In Brinkman’s presentation on consciousness, he stated “we can’t understand the brain and the limits it can reach being that we are the ones examining the brain.” Which he further explained to mean that since we only know so much about a particular thing, how can we know more being that we humans are the ones searching? According to Brinkman the brain is an important factor to living.
Brinkman spoke of how if the human brain and how both sides are able to work together, and an image is shown either of a face or of a house, it takes the brain 200 milliseconds to interlink the two parts to think as one. Another fact shared with the audience was that certain images can go and trigger a single neuron. This means that a person’s face can trigger one of anyone’s neurons.
With the 7pm showing, climate control was the main factor. Each topic was about some way how humans contributed to what is happening to the earth and how we can take control of the damage we have done if we all work together, and start changing our ways.
“If energy consumption is a sin, then I’m a sinner,” are lyrics from one of many of Brinkman’s songs.

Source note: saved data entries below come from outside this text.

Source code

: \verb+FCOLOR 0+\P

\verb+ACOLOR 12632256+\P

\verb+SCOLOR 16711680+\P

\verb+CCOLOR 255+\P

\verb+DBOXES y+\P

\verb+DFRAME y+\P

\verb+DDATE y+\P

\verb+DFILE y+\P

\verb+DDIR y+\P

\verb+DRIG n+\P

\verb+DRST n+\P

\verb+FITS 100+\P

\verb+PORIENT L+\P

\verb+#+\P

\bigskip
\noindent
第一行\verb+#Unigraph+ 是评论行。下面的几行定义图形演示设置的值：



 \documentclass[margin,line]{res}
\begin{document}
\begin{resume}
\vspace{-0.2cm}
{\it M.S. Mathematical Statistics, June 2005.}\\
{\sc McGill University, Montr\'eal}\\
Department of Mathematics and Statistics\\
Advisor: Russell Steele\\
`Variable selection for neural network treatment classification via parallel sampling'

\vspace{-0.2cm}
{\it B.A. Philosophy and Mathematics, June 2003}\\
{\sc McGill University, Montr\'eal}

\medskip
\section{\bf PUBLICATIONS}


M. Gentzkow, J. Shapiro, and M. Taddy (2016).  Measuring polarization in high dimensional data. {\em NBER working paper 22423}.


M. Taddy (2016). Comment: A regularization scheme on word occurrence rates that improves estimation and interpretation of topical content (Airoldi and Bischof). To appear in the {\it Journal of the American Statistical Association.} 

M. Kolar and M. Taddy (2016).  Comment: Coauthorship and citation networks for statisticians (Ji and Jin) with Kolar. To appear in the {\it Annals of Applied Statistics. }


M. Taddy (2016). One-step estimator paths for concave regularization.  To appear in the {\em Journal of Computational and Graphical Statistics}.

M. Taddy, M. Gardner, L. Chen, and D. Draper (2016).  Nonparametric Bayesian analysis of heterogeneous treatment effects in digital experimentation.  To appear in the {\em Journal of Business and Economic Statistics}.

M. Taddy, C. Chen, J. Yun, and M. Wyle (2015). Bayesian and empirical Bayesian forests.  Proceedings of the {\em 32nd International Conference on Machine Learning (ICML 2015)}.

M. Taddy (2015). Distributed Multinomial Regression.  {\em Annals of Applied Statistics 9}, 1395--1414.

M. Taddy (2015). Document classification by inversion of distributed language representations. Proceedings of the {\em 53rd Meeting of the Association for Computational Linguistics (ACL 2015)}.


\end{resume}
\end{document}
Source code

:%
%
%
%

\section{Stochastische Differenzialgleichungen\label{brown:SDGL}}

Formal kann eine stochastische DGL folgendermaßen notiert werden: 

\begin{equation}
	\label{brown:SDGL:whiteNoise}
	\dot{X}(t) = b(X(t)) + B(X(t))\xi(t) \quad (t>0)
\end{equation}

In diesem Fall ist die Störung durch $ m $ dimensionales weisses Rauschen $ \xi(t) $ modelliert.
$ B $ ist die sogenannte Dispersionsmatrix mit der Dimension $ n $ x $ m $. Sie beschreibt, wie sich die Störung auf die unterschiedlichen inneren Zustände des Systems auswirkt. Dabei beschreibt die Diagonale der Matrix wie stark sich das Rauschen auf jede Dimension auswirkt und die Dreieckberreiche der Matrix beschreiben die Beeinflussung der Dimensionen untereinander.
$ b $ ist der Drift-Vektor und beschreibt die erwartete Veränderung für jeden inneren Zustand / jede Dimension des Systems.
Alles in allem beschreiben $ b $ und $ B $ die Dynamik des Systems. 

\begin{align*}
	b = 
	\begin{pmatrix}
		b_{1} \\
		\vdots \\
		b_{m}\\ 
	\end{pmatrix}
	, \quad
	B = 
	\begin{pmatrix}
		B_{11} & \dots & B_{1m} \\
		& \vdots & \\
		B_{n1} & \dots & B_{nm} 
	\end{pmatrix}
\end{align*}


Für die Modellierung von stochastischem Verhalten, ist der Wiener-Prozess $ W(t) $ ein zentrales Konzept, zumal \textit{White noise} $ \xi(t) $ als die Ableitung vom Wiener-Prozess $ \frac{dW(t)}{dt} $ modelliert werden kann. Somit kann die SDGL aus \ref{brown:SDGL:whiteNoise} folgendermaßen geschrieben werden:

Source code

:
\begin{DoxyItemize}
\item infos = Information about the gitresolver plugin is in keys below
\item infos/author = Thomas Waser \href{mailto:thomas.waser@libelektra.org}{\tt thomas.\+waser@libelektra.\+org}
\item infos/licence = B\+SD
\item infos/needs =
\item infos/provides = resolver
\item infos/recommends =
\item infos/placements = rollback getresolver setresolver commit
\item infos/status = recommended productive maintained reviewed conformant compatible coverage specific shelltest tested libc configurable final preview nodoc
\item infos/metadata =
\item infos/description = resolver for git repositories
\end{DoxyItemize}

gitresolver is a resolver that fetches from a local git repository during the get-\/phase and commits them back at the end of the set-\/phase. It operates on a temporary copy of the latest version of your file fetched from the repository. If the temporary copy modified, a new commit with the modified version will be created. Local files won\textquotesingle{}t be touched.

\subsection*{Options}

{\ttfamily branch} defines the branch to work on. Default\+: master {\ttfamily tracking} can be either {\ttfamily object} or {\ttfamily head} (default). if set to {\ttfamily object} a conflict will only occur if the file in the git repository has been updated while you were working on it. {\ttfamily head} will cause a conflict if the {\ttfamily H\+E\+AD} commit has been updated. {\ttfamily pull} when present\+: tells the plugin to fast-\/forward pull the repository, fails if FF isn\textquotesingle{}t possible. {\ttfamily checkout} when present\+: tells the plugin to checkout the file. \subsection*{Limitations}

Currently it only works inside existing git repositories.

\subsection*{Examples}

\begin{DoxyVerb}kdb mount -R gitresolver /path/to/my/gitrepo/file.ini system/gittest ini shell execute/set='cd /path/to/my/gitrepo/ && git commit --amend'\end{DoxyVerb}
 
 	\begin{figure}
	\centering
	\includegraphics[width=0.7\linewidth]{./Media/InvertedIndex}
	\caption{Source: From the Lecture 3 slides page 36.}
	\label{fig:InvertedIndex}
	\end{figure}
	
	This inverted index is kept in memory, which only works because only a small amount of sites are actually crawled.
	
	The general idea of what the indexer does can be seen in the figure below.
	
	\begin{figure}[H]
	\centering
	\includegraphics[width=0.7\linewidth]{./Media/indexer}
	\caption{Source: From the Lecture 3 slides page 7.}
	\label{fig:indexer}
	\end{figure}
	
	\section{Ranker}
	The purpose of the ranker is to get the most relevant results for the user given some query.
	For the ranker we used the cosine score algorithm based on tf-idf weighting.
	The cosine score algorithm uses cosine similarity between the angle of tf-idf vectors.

His one song, “#laudatiSi”, was focused on selfish countries asking for more economic development. He positioned as the pope and the tweets which the pope had made. “Point to the sky, point to the ground, point to the left, point to the right, now you are all converted ladies and gentlemen.”
This was a creative and interactive way to get the audience involved according to one audience member. Brinkman was able to bring a creative strategy into how rap can be interconnected with education. The audience interacted with Brinkman and the activities throughout the day. At the end of his show, he had CD’s which he had given to those who had asked, and he even signed them and posed for photos.